I began to wonder to myself, funny movie aside, what the real origins of “nightmare” are. The word itself conjures up images of some terrible steed metaphorically trampling one’s dreams, but were its origins really that mythological? Or is a poor transliteration of some old German word, perhaps nachtmehr (to name one fictive example).
In short, it is mythological, but it has nothing to do with horses. The word itself was made “official” in Samuel Johnson’ 1828 A Dictionary of the English Language, where it is defined as a “morbid oppression during sleep, resembling the pressure of weight upon the breast” (491).
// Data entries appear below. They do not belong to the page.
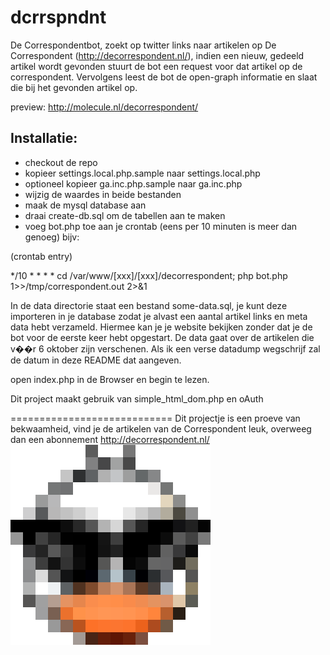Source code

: dcrrspndnt
==========

De Correspondentbot, zoekt op twitter links naar artikelen op De Correspondent (http://decorrespondent.nl/), indien een nieuw, gedeeld artikel wordt gevonden stuurt de bot een request voor dat artikel op de correspondent. Vervolgens leest de bot de open-graph informatie en slaat die bij het gevonden artikel op.

preview: http://molecule.nl/decorrespondent/

Installatie:
-----------
- checkout de repo
- kopieer settings.local.php.sample naar settings.local.php
- optioneel kopieer ga.inc.php.sample naar ga.inc.php
- wijzig de waardes in beide bestanden
- maak de mysql database aan
- draai create-db.sql om de tabellen aan te maken
- voeg bot.php toe aan je crontab (eens per 10 minuten is meer dan genoeg) bijv:

(crontab entry)

*/10 * * * * cd /var/www/[xxx]/[xxx]/decorrespondent; php bot.php 1>>/tmp/correspondent.out 2>&1

In de data directorie staat een bestand some-data.sql, je kunt deze importeren in je database zodat je alvast een aantal artikel links en meta data hebt verzameld. Hiermee kan je je website bekijken zonder dat je de bot voor de eerste keer hebt opgestart. De data gaat over de artikelen die v��r 6 oktober zijn verschenen. Als ik een verse datadump wegschrijf zal de datum in deze README dat aangeven.

open index.php in de Browser en begin te lezen.

Dit project maakt gebruik van simple_html_dom.php en oAuth

============================
Dit projectje is een proeve van bekwaamheid, vind je de artikelen van de Correspondent leuk, overweeg dan een abonnement
http://decorrespondent.nl/
![dcrrspndnt logo](img/dcrrspndnt.png)

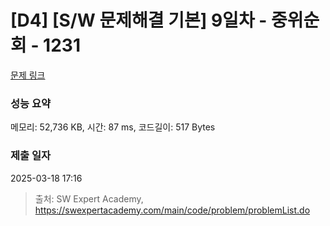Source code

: # [D4] [S/W 문제해결 기본] 9일차 - 중위순회 - 1231 

[문제 링크](https://swexpertacademy.com/main/code/problem/problemDetail.do?contestProbId=AV140YnqAIECFAYD) 

### 성능 요약

메모리: 52,736 KB, 시간: 87 ms, 코드길이: 517 Bytes

### 제출 일자

2025-03-18 17:16



> 출처: SW Expert Academy, https://swexpertacademy.com/main/code/problem/problemList.do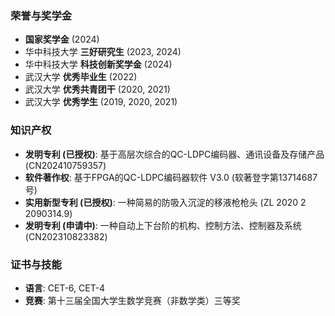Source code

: <!-- - 校级一等奖学金, 2022.  

- Outstanding Graduation Thesis, XXX University, 2023.  -->

### 荣誉与奖学金
- **国家奖学金** (2024)
- 华中科技大学 **三好研究生** (2023, 2024)
- 华中科技大学 **科技创新奖学金** (2024)
- 武汉大学 **优秀毕业生** (2022)
- 武汉大学 **优秀共青团干** (2020, 2021)
- 武汉大学 **优秀学生** (2019, 2020, 2021)

### 知识产权
- **发明专利 (已授权)**: 基于高层次综合的QC-LDPC编码器、通讯设备及存储产品 (CN202410759357)
- **软件著作权**: 基于FPGA的QC-LDPC编码器软件 V3.0 (软著登字第13714687号)
- **实用新型专利 (已授权)**: 一种简易的防吸入沉淀的移液枪枪头 (ZL 2020 2 2090314.9)
- **发明专利 (申请中)**: 一种自动上下台阶的机构、控制方法、控制器及系统 (CN202310823382)

### 证书与技能
- **语言**: CET-6, CET-4
- **竞赛**: 第十三届全国大学生数学竞赛（非数学类）三等奖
It is composed to two constituent parts: “night,” which is self-explanatory, and “mære,” which was the Old English word for a demon (incubus), which was thought—either literally or metaphorically, I do not profess to know—to sit on the chest during sleep, and so cause the bad dream in question.
Mære traces its way back to proto-Germanic, and indeed all the way back to Norse, the mara of which was a female wraith that could float into one’s room under doors or through keyholes and then sit on—or “ride,” but not in the sexual sense—the vulnerable sleeper. This relationship is seen more clearly in the Scandinavian terms for nightmare:
- Norwegian: mareritt, meaning “mare-ride”
- Danish: mareridt, meaning “mare-ride”
- Icelandic: martröþ, meaning “mare-ride”
- Swedish: mardröm, meaning “mare-dream”
The word might even be proto-Indo-European, from the root mer, meaning “to rub away” or “to harm.”
The German word for nightmare, incidentally, seems linguistically different from either the English word or its Scandinavian roots. Albtraum is a combination traum, or “dream,” and “alb” (or “alp”), which is a magical being, mostly likely an Elf. The connection to “nightmare” becomes more apparent when we learn that the old form of albtraum, or “Elf dream,” is albdruck, which means “Elf pressure” and comes down to the same old story of a supernatural being sitting on one’s chest during the night.